Recalco lo imaginativo en el arte. No me imagino a Picasso pidiendo permiso a Dora Maar o a Fernande Olivier (parejas del genial pintor) para pintarlas como las imaginó, no con los rasgos clásicos de un retrato, sino descubriendo la belleza en la aparente fealdad. No pedir permiso también es propio del periodismo cuyo límite es no difamar ni manipular. ¿Caso del llamado panfleto? ¿Es panfletario César Vallejo en su poemario “España aparte de mí este cáliz” o Neruda en “España en el corazón”? Hay que analizarlos literariamente y no con los prejuicios. Tampoco me imagino a Rubén Darío pidiendo permiso a las bellas damas nicaragüenses para hacerles un poema (a Margarita Debayle), o a Becquer pidiendo permiso a su amada Julia Espín.
Podemos asegurar que la clave de la obra literaria es transformarla con la emoción de modo que pasados los años, lo que perdure sea el poema, como la imagina cada uno de los miles de lectores que lo han leído a través de los años. La obra de arte sobrevive más allá de la realidad que le dio origen, y del poder real.
A veces, la imaginación crea realidades que son inentendibles por una sociedad contemporánea del artista, caso emblemático es Mozart, genio cósmico, y Van Gogh, que nunca se explicó por qué sus cuadros no gustaban a nadie. Pasaron cinco años para comprender al genial holandés, aunque ya estaba muerto. Van Gogh y Mozart viven más allá del poder que les negó aceptación, al igual que Rubén Darío; al gobernador político que lo envió a empedrar las calles nada más se le recuerda como un idiota. Y Darío es el príncipe en Nicaragua.
La clave para aclarar estas incomprensiones es saber que el artista mira, escucha y percibe historias de la oralidad o bien tienen origen en libros (casos de la novela histórica) o en periódicos (la llamada novela negra). O recibe inspiración de otros autores. Por ejemplo, mi “Cuzcatlán donde bate la mar del sur” no la hubiera concebido como quedó al final si no hubiera leído la novela de H. D. Lawrence “Mujeres apasionadas”, ¡una novela del siglo XIX! Y no habría escrito mi novela “El valle de las hamacas” de no haber descubierto una carta de Pedro de Alvarado a Hernán Cortés donde se narra la batalla de Tacuscalco, la primera masacre de los guerreros pipiles. A propósito esa localidad, ha sido recordada estos días por encontrarse en riesgo su destrucción. Una gran señal de identidad nacional.
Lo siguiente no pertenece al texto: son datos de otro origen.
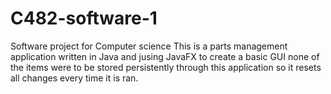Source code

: # C482-software-1
Software project for Computer science
This is a parts management application written in Java and jusing JavaFX to create a basic GUI
none of the items were to be stored persistently through this application so it resets all changes every time it is ran.
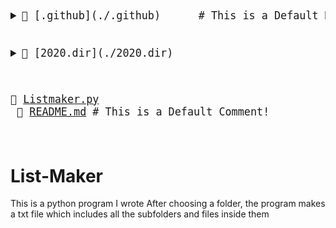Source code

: <big><pre>
<details style="padding-left: 0px"> <summary>📂 [.github](./.github)      # This is a Default Markdownoooo</summary><blockquote>
<details style="padding-left: 16px"> <summary>📂 [workflows](./.github/workflows) </summary><blockquote>
📄 [pythonpackage.yml](./.github/workflows/pythonpackage.yml) # new</blockquote></details></details>
              
<details style="padding-left: 0px"> <summary>📂 [2020.dir](./2020.dir) </summary><blockquote>
          
📄 [abc.txt](./2020.dir/abc.txt)</blockquote> </details>
              
📄 [Listmaker.py](./Listmaker.py) <br/>
📄 [README.md](./README.md)    # This is a Default Comment!<br/>
</pre></big>

# List-Maker
This is a python program I wrote
After choosing a folder, the program makes a txt file which includes all the subfolders and files inside them

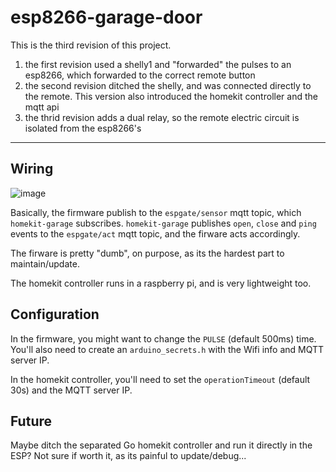 # esp8266-garage-door

This is the third revision of this project.

1. the first revision used a shelly1 and "forwarded" the pulses to an esp8266, which forwarded to the correct remote button
2. the second revision ditched the shelly, and was connected directly to the remote. This version also introduced the homekit controller and the mqtt api
3. the thrid revision adds a dual relay, so the remote electric circuit is isolated from the esp8266's

---

## Wiring

![image](https://github.com/caarlos0/esp8266-garage-door/assets/245435/ad5000ea-42c2-4b7c-be9f-4c4d9f2810d8)


Basically, the firmware publish to the `espgate/sensor` mqtt topic, which `homekit-garage` subscribes.
`homekit-garage` publishes `open`, `close` and `ping` events to the `espgate/act` mqtt topic, and the firware acts accordingly.

The firware is pretty "dumb", on purpose, as its the hardest part to maintain/update.

The homekit controller runs in a raspberry pi, and is very lightweight too.

## Configuration

In the firmware, you might want to change the `PULSE` (default 500ms) time.
You'll also need to create an `arduino_secrets.h` with the Wifi info and MQTT server IP.

In the homekit controller, you'll need to set the `operationTimeout` (default 30s) and the MQTT server IP.

## Future

Maybe ditch the separated Go homekit controller and run it directly in the ESP?
Not sure if worth it, as its painful to update/debug...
Muchas de las obras artísticas hacen conocer una época, una personalidad, un suceso, de no haber sido rescatadas por una escritora, caso de Rigoberta Menchú, nadie sabría la existencia de esta. Tampoco conoceríamos “La ilíada” ni la “La odisea”, transcritas desde la oralidad.
La imaginación descubre temas que para el poder son invisibles. Sin embargo, sin ese imaginario, no tendríamos todo el conocimiento que exige advertir nuestra razón de ser, cómo somos, que descubriría cómo podríamos transformarnos a partir de lo que hemos sido. No existiría la Nación, un concepto abstracto y vital que otorga fuerzas para sobreponernos a pobrezas, guerras y calamidades.